-- Opening Marker --

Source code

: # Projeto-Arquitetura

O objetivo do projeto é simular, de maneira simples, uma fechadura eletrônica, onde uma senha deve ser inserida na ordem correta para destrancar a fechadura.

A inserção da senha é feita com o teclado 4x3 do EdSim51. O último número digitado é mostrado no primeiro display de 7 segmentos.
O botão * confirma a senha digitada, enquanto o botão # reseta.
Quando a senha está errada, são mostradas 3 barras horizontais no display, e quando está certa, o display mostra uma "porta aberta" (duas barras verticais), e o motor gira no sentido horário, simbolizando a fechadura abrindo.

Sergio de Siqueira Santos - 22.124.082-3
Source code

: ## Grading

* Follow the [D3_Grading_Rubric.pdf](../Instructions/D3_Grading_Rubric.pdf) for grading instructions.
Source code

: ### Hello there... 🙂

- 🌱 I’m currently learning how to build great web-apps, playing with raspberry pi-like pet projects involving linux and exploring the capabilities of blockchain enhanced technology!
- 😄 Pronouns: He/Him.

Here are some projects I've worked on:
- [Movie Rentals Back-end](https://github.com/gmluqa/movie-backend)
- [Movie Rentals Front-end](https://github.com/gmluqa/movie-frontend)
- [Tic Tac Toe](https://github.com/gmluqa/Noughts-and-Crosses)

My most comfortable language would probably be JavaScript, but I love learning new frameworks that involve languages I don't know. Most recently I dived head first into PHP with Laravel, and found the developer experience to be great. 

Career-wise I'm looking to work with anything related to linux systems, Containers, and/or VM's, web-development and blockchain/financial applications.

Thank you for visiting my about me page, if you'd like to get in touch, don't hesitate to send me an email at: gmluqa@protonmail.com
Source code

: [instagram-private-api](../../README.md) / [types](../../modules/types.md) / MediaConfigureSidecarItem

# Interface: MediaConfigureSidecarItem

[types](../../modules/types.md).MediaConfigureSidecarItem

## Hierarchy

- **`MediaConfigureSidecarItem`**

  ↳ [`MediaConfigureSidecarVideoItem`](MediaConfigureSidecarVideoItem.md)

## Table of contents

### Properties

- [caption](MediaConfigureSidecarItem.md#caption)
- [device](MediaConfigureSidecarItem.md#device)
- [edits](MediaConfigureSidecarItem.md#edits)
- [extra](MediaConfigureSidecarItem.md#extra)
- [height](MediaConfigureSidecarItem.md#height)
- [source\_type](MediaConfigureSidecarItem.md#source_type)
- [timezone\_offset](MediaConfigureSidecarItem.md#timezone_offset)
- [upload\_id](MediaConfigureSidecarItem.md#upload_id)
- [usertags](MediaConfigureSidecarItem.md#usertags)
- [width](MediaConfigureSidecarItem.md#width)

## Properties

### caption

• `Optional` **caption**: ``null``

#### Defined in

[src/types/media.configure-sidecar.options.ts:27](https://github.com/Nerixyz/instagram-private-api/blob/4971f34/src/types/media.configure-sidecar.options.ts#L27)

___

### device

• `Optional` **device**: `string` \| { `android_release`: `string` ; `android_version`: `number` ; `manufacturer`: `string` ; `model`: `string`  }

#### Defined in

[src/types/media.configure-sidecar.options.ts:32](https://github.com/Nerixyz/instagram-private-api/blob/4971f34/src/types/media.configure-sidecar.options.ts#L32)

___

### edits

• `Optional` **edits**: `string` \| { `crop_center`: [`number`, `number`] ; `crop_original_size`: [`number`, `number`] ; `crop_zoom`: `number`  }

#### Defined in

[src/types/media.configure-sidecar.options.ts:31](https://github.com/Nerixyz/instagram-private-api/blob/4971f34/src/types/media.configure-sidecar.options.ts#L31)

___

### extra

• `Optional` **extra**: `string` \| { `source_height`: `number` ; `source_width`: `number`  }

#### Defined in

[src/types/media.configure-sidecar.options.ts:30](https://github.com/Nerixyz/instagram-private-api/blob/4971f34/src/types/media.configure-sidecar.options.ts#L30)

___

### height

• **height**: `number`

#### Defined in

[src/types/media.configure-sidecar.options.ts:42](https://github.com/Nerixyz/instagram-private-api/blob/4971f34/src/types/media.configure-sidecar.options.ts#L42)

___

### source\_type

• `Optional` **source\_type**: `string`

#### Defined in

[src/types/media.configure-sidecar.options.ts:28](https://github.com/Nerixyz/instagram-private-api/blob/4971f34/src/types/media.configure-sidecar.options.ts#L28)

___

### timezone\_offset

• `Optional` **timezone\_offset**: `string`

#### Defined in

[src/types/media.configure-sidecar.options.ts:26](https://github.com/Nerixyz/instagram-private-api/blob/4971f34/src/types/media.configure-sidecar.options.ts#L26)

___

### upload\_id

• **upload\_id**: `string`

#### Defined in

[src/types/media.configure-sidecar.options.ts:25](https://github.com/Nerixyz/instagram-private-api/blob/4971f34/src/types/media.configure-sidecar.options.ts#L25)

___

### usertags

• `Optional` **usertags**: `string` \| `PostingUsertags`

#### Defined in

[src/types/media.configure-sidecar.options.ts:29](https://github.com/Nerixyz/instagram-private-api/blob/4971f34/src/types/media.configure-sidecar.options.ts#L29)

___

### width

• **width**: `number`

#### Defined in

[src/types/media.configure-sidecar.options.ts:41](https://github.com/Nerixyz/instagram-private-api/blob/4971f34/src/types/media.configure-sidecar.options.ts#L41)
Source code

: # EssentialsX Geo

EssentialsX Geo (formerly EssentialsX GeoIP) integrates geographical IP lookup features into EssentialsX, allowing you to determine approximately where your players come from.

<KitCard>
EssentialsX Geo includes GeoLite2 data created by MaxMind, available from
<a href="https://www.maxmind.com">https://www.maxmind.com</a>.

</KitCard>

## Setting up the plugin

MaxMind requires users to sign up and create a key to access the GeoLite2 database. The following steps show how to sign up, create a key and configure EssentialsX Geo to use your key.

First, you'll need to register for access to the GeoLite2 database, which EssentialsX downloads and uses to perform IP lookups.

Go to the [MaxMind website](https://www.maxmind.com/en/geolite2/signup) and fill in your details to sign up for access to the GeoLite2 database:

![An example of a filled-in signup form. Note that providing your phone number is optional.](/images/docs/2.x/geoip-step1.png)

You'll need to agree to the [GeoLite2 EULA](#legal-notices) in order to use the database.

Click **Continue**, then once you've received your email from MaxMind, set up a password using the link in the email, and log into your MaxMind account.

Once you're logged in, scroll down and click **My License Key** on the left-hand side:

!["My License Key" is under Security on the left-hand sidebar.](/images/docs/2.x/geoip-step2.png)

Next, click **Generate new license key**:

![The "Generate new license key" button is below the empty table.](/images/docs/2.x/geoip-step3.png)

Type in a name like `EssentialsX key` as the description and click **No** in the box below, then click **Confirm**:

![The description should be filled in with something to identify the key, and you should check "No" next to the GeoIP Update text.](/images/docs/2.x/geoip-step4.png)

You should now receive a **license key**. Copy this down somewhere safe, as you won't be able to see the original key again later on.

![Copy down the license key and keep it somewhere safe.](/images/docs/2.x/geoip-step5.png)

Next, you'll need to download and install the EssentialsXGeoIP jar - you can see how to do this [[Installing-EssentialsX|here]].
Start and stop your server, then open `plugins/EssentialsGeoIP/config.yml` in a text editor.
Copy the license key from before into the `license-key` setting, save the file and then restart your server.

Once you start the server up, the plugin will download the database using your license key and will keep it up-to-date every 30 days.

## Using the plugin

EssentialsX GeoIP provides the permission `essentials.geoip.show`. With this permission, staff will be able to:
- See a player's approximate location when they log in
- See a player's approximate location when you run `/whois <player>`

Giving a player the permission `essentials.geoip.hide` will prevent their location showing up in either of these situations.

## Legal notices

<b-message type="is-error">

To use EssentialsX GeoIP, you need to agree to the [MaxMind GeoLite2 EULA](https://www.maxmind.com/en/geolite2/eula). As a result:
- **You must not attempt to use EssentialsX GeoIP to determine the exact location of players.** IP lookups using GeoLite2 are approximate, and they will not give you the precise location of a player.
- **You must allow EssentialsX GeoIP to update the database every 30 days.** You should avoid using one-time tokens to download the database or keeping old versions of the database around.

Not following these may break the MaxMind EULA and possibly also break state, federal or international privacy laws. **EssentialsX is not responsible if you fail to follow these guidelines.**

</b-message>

-- Closing Marker --
-- Opening Marker --

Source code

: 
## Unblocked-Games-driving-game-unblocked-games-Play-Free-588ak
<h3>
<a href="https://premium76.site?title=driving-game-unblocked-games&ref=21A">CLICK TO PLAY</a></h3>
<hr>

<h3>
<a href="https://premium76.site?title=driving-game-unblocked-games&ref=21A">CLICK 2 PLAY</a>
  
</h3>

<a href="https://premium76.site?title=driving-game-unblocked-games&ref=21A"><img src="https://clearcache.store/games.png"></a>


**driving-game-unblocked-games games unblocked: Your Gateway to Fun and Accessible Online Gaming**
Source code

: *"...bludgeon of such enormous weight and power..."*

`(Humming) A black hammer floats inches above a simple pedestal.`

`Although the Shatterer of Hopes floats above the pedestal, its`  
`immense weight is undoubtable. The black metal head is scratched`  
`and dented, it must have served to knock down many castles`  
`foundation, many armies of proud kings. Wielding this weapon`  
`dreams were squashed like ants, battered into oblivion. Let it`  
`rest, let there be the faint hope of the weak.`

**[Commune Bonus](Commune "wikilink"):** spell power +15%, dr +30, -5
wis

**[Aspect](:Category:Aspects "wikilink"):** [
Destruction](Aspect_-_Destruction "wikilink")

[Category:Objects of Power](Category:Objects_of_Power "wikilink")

-- Closing Marker --

Your task: Only the lines above from the one with "Click **Continue**, then" up to and including the one with "GeoIP Update text.](/images/docs/2.x/geoip-step4.png)" should be repeated, exactly as written.

Exercise answer:
Click **Continue**, then once you've received your email from MaxMind, set up a password using the link in the email, and log into your MaxMind account.

Once you're logged in, scroll down and click **My License Key** on the left-hand side:

!["My License Key" is under Security on the left-hand sidebar.](/images/docs/2.x/geoip-step2.png)

Next, click **Generate new license key**:

![The "Generate new license key" button is below the empty table.](/images/docs/2.x/geoip-step3.png)

Type in a name like `EssentialsX key` as the description and click **No** in the box below, then click **Confirm**:

![The description should be filled in with something to identify the key, and you should check "No" next to the GeoIP Update text.](/images/docs/2.x/geoip-step4.png)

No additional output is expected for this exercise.